No meio do caminho, há vários outros entraves que tornam a leitura cansativa. Certos recursos adotados fazem o texto soar muito artificial, alguns deles devido à obsessão do autor por não repetir palavras. Isso acaba gerando construções como "irmão de fulano" ou "primo de beltrano" a todo momento para substituir o nome de ciclano. Com o tempo, o efeito é bem mais irritante do que seria simplesmente ler o nome dos personagens repetidamente. No mesmo sentido, seria ótimo se o autor relaxasse em outras questões igualmente formais. Para exemplificar, o uso das mesóclises é constante em todo o texto.

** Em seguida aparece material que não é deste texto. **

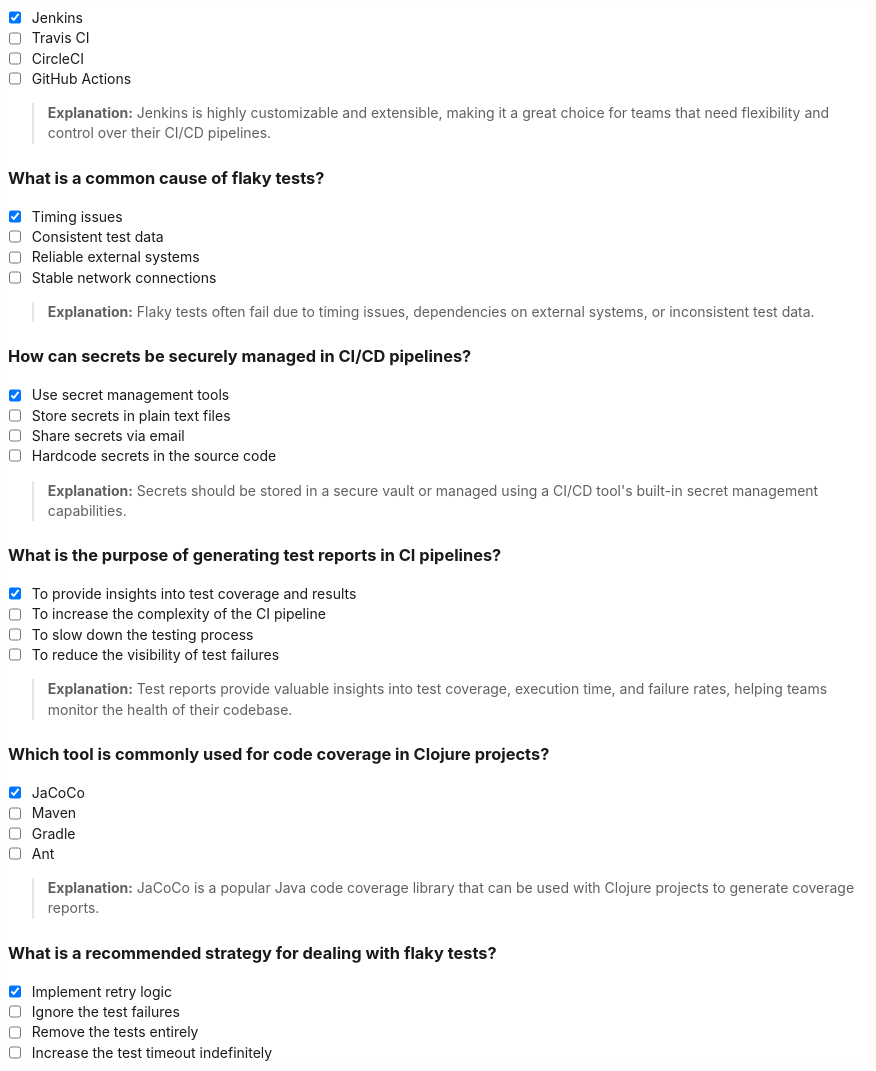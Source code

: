 - [x] Jenkins
- [ ] Travis CI
- [ ] CircleCI
- [ ] GitHub Actions

> **Explanation:** Jenkins is highly customizable and extensible, making it a great choice for teams that need flexibility and control over their CI/CD pipelines.

### What is a common cause of flaky tests?

- [x] Timing issues
- [ ] Consistent test data
- [ ] Reliable external systems
- [ ] Stable network connections

> **Explanation:** Flaky tests often fail due to timing issues, dependencies on external systems, or inconsistent test data.

### How can secrets be securely managed in CI/CD pipelines?

- [x] Use secret management tools
- [ ] Store secrets in plain text files
- [ ] Share secrets via email
- [ ] Hardcode secrets in the source code

> **Explanation:** Secrets should be stored in a secure vault or managed using a CI/CD tool's built-in secret management capabilities.

### What is the purpose of generating test reports in CI pipelines?

- [x] To provide insights into test coverage and results
- [ ] To increase the complexity of the CI pipeline
- [ ] To slow down the testing process
- [ ] To reduce the visibility of test failures

> **Explanation:** Test reports provide valuable insights into test coverage, execution time, and failure rates, helping teams monitor the health of their codebase.

### Which tool is commonly used for code coverage in Clojure projects?

- [x] JaCoCo
- [ ] Maven
- [ ] Gradle
- [ ] Ant

> **Explanation:** JaCoCo is a popular Java code coverage library that can be used with Clojure projects to generate coverage reports.

### What is a recommended strategy for dealing with flaky tests?

- [x] Implement retry logic
- [ ] Ignore the test failures
- [ ] Remove the tests entirely
- [ ] Increase the test timeout indefinitely
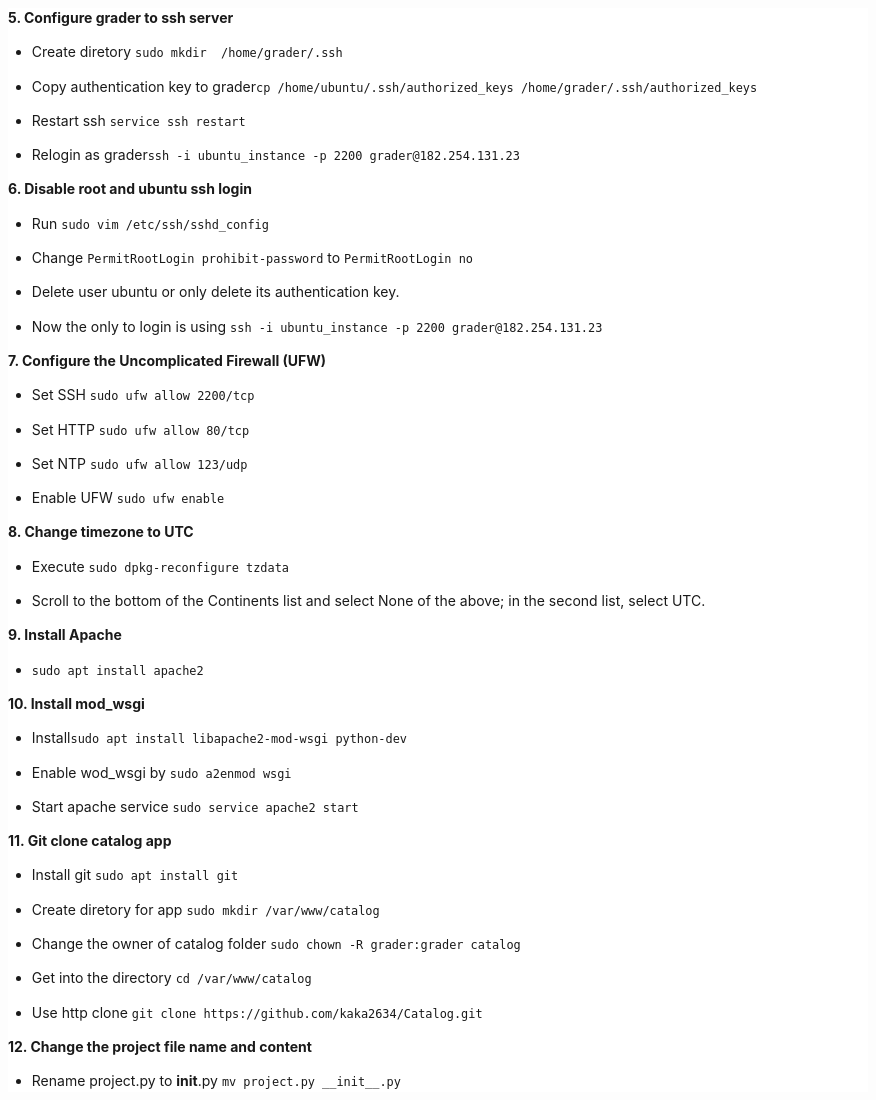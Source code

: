 **5. Configure grader to ssh server**

+ Create diretory  ```sudo mkdir  /home/grader/.ssh```

+ Copy authentication key to grader``` cp /home/ubuntu/.ssh/authorized_keys /home/grader/.ssh/authorized_keys ```

+ Restart ssh  ```service ssh restart```

+ Relogin as grader```ssh -i ubuntu_instance -p 2200 grader@182.254.131.23```

**6. Disable root  and ubuntu ssh login**

+ Run ```sudo vim /etc/ssh/sshd_config```

+ Change ```PermitRootLogin prohibit-password``` to ```PermitRootLogin no``` 

+ Delete user ubuntu or only delete its authentication key.

+ Now the only to login is using ```ssh -i ubuntu_instance -p 2200 grader@182.254.131.23```

**7. Configure the Uncomplicated Firewall (UFW)**

+ Set SSH ```sudo ufw allow 2200/tcp```

+ Set HTTP ```sudo ufw allow 80/tcp```

+ Set NTP ```sudo ufw allow 123/udp```

+ Enable UFW ```sudo ufw enable```

**8. Change timezone to UTC**

+ Execute ```sudo dpkg-reconfigure tzdata```

+ Scroll to the bottom of the Continents list and select None of the above; in the second list, select UTC.

**9. Install Apache**

+ ```sudo apt install apache2```

**10.  Install mod_wsgi**

+ Install```sudo apt install libapache2-mod-wsgi python-dev```

+  Enable wod_wsgi by ```sudo a2enmod wsgi```

+  Start apache service ```sudo service apache2 start```

**11. Git clone catalog app**

+ Install git ``` sudo apt install git ```

+ Create diretory for app ```sudo mkdir /var/www/catalog```

+ Change the owner of catalog folder ```sudo chown -R grader:grader catalog ```

+ Get into the directory ```cd /var/www/catalog```

+ Use http clone ```git clone https://github.com/kaka2634/Catalog.git```

**12. Change the project file name and content**

+ Rename project.py to __init__.py ```mv project.py __init__.py```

Seria radicalismo pedir para que não se use essa construção pronominal por ela soar pernóstica aos brasileiros, mas, pelo menos nos diálogos, poder-se-ia evitá-la sem empobrecer a prosa. Por último, novamente para aumentar a agilidade do texto, uma edição mais criteriosa eliminaria excessos e tornaria o livro bem mais magro. Não seria necessário apelar para a objetividade e secura de um Dalton Trevisan - dito o Vampiro de Curitiba, aliás -, só que, no mínimo, as constantes recapitulações da história deveriam ser podadas. Esse tipo de refresco para a memória do leitor é muito útil quando usado nos folhetins, mas em um romance, ele é mais que dispensável.

Enfim, 13 mil anos, oito livros e sabe-se lá quantos outros projetos paralelos são uma longa odisséia. Há tempo e espaço para se fortalecer os pontos positivos e se solucionar os negativos. Somente ao final dela saberemos se Osíris Reis estava ou não à altura do desafio que ele mesmo se propôs. Também saberemos se a tradição em relação ao vampirismo, essa preferência nacional em termos de literatura fantástica, ganhou de fato um novo representante de peso com a saga de Treze milênios.